慰安婦問題:「事実誤認に反論を」自民特命委、首相に提言
毎日新聞 2015年07月28日 21時23分
自民党の「日本の名誉と信頼を回復するための特命委員会」(委員長・中曽根弘文元外相)は28日、慰安婦問題に関する提言をまとめ、安倍晋三首相(党総裁)に提出した。慰安婦問題で「日本の名誉と信頼が著しく損なわれている」として「事実誤認に反論」するよう求める一方、「女性を民間業者が働かせたことは事実」と認めた。戦後の平和国家としての歩みなど未来志向も盛り込んでおり、首相が8月に発表する戦後70年談話への影響が注目される。
提言は、諸外国が慰安婦を「性奴隷」と表現し、「客観的な事実に基づかない一方的な主張」が行われていると指摘。「客観的な事実に基づく反論を行い、誤りをただす」ことを求めた。

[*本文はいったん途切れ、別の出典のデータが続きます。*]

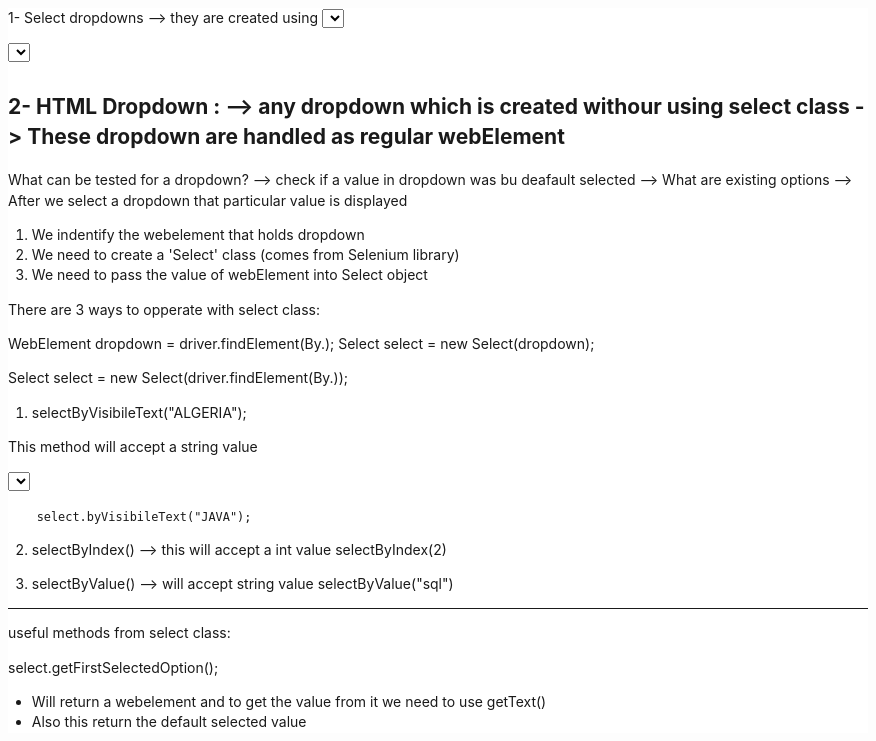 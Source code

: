 1- Select dropdowns --> they are created using <select> tag in the HTML

<select>
	<option1>
	<option2>
	<option3>
</select>

2- HTML Dropdown : --> any dropdown which is created withour using select class
-> These dropdown are handled as regular webElement
-------
What can be tested for a dropdown?
--> check if a value in dropdown was bu deafault selected
--> What are existing options
--> After we select a dropdown that particular value is displayed


1. We indentify the webelement that holds dropdown
2. We need to create a 'Select' class (comes from Selenium library)
3. We need to pass the value of webElement into Select object

There are 3 ways to opperate with select class:

WebElement dropdown = driver.findElement(By.);
Select select = new Select(dropdown);

Select select = new Select(driver.findElement(By.));


1)  selectByVisibileText("ALGERIA");

This method will accept a string value


   <select class="dropdown-menu-lists" id="dropdowm-menu-1">

                  <option value="java">JAVA</option>  //index 0
                  <option value="c#">C#</option>      //index 1
                  <option value="python">Python</option> //index 2
                  <option value="sql">SQL</option> // index 3
   </select>

        select.byVisibileText("JAVA");


2) selectByIndex() --> this will accept a int value
   selectByIndex(2)


3) selectByValue() --> will accept string value
   selectByValue("sql")


 -------------

useful methods from select class:

select.getFirstSelectedOption();
- Will return a webelement and to get the value from it we need to use getText()
- Also this return the default selected value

具体的には、政府が内外のメディアに発信することや、外国政府・議会への働きかけ、議員や自治体の交流で「知日派」を増やすことなどを挙げた。
また、慰安婦への旧日本軍の関与を認めた1993年の河野洋平官房長官談話を発表後、河野氏が記者会見で「(強制性の)事実があった」と発言したことを問題視し、「強制連行があったかのような事実に反する認識を国際社会に広めた大きな原因になった。重大な問題だ」と非難した。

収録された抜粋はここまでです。